**Provided material**
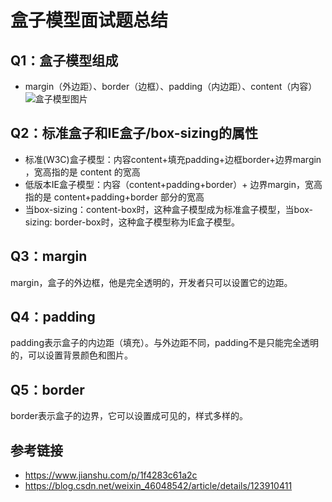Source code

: # 盒子模型面试题总结

## Q1：盒子模型组成
- margin（外边距）、border（边框）、padding（内边距）、content（内容）  
![盒子模型图片](https://img-blog.csdnimg.cn/5342d86395c0422c8d2a2fd848210352.png)

## Q2：标准盒子和IE盒子/box-sizing的属性
- 标准(W3C)盒子模型：内容content+填充padding+边框border+边界margin ，宽高指的是 content 的宽高
- 低版本IE盒子模型：内容（content+padding+border）+ 边界margin，宽高指的是 content+padding+border 部分的宽高
- 当box-sizing：content-box时，这种盒子模型成为标准盒子模型，当box-sizing: border-box时，这种盒子模型称为IE盒子模型。

## Q3：margin
margin，盒子的外边框，他是完全透明的，开发者只可以设置它的边距。

## Q4：padding
padding表示盒子的内边距（填充）。与外边距不同，padding不是只能完全透明的，可以设置背景颜色和图片。

## Q5：border
border表示盒子的边界，它可以设置成可见的，样式多样的。

## 参考链接
- https://www.jianshu.com/p/1f4283c61a2c
- https://blog.csdn.net/weixin_46048542/article/details/123910411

**What to produce**
An unchanged copy of the data, images excluded, is all that should be given.

**Response to the task**
Source code

: # 盒子模型面试题总结

## Q1：盒子模型组成
- margin（外边距）、border（边框）、padding（内边距）、content（内容）  
![盒子模型图片](https://img-blog.csdnimg.cn/5342d86395c0422c8d2a2fd848210352.png)

## Q2：标准盒子和IE盒子/box-sizing的属性
- 标准(W3C)盒子模型：内容content+填充padding+边框border+边界margin ，宽高指的是 content 的宽高
- 低版本IE盒子模型：内容（content+padding+border）+ 边界margin，宽高指的是 content+padding+border 部分的宽高
- 当box-sizing：content-box时，这种盒子模型成为标准盒子模型，当box-sizing: border-box时，这种盒子模型称为IE盒子模型。

## Q3：margin
margin，盒子的外边框，他是完全透明的，开发者只可以设置它的边距。

## Q4：padding
padding表示盒子的内边距（填充）。与外边距不同，padding不是只能完全透明的，可以设置背景颜色和图片。

## Q5：border
border表示盒子的边界，它可以设置成可见的，样式多样的。

## 参考链接
- https://www.jianshu.com/p/1f4283c61a2c
- https://blog.csdn.net/weixin_46048542/article/details/123910411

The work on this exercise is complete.